[Data records]
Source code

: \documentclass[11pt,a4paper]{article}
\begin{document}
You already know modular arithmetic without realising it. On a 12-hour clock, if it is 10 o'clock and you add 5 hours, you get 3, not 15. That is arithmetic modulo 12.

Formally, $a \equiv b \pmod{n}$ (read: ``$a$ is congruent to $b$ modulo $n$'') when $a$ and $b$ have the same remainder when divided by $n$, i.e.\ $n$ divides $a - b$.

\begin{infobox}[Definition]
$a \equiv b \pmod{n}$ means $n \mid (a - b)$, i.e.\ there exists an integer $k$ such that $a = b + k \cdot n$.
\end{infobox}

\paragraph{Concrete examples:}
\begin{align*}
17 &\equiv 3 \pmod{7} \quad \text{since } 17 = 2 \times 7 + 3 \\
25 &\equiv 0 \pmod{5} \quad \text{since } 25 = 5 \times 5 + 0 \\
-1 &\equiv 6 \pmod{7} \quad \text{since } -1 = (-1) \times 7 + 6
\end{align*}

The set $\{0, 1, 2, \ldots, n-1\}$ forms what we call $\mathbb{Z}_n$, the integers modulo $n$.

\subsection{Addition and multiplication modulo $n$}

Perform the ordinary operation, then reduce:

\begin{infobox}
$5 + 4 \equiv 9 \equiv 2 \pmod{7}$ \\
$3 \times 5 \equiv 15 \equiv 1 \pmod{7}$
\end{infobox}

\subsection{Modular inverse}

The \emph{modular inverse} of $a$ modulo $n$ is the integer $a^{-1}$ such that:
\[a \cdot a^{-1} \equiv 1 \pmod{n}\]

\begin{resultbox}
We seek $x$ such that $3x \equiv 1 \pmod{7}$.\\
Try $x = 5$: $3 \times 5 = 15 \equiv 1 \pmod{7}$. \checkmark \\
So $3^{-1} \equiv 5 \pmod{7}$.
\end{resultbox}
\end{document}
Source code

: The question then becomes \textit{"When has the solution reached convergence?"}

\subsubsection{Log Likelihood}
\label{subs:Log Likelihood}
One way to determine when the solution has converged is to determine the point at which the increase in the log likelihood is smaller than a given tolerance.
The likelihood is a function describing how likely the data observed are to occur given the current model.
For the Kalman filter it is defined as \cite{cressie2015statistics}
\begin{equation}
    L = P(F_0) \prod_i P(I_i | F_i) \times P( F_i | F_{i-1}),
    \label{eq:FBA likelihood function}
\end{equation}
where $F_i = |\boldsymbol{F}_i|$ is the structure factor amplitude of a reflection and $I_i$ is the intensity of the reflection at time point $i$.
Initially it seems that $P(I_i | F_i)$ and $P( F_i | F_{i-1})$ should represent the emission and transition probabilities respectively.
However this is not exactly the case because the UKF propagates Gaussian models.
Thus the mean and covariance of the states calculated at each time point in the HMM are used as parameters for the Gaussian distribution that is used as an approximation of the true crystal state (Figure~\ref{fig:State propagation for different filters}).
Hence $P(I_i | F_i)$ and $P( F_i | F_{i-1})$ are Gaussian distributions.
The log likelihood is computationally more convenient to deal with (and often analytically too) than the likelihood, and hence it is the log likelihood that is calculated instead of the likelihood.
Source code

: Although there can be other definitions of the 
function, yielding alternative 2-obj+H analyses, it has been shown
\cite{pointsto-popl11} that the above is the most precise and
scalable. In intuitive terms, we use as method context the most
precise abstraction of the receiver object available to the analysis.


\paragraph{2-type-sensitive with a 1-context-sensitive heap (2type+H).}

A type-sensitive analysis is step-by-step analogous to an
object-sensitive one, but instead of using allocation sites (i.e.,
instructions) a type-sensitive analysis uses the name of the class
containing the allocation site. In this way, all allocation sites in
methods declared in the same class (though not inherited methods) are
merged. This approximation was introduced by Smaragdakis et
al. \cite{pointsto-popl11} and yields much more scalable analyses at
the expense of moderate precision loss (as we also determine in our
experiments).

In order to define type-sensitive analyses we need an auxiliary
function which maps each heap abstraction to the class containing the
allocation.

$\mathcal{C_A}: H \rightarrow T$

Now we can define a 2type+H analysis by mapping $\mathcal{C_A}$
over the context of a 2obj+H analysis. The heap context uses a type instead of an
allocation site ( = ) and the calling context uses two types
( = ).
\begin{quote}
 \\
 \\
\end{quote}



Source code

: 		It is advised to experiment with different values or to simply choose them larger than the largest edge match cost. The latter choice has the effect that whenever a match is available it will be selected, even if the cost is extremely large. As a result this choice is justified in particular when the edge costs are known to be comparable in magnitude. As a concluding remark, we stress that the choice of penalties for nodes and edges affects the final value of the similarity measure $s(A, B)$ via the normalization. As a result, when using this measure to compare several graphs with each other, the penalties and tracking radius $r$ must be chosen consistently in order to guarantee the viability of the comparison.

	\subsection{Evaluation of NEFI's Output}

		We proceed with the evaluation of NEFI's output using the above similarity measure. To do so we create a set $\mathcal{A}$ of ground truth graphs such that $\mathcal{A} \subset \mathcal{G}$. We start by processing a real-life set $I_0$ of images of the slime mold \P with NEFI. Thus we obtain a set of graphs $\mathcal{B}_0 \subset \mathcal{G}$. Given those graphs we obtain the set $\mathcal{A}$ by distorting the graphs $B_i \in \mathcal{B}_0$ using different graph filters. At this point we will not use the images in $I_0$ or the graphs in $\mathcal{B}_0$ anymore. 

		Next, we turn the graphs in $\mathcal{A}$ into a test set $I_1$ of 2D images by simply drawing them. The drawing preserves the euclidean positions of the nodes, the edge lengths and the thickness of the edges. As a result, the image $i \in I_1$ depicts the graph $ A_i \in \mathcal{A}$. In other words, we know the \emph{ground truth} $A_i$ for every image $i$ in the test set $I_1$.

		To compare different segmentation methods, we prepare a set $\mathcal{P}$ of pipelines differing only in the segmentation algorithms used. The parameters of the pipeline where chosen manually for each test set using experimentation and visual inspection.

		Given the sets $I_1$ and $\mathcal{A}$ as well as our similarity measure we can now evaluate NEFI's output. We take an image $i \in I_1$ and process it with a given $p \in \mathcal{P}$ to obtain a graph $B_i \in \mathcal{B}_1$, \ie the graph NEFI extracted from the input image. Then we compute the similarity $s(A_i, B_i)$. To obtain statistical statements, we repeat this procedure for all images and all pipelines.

**Work item**
Exactly as written, please reproduce the lines from the first line of the data to the line containing "and multiplication modulo", inclusive, and nothing else.

**Task answer**
Source code

: \documentclass[11pt,a4paper]{article}
\begin{document}
You already know modular arithmetic without realising it. On a 12-hour clock, if it is 10 o'clock and you add 5 hours, you get 3, not 15. That is arithmetic modulo 12.

Formally, $a \equiv b \pmod{n}$ (read: ``$a$ is congruent to $b$ modulo $n$'') when $a$ and $b$ have the same remainder when divided by $n$, i.e.\ $n$ divides $a - b$.

\begin{infobox}[Definition]
$a \equiv b \pmod{n}$ means $n \mid (a - b)$, i.e.\ there exists an integer $k$ such that $a = b + k \cdot n$.
\end{infobox}

\paragraph{Concrete examples:}
\begin{align*}
17 &\equiv 3 \pmod{7} \quad \text{since } 17 = 2 \times 7 + 3 \\
25 &\equiv 0 \pmod{5} \quad \text{since } 25 = 5 \times 5 + 0 \\
-1 &\equiv 6 \pmod{7} \quad \text{since } -1 = (-1) \times 7 + 6
\end{align*}

The set $\{0, 1, 2, \ldots, n-1\}$ forms what we call $\mathbb{Z}_n$, the integers modulo $n$.

\subsection{Addition and multiplication modulo $n$}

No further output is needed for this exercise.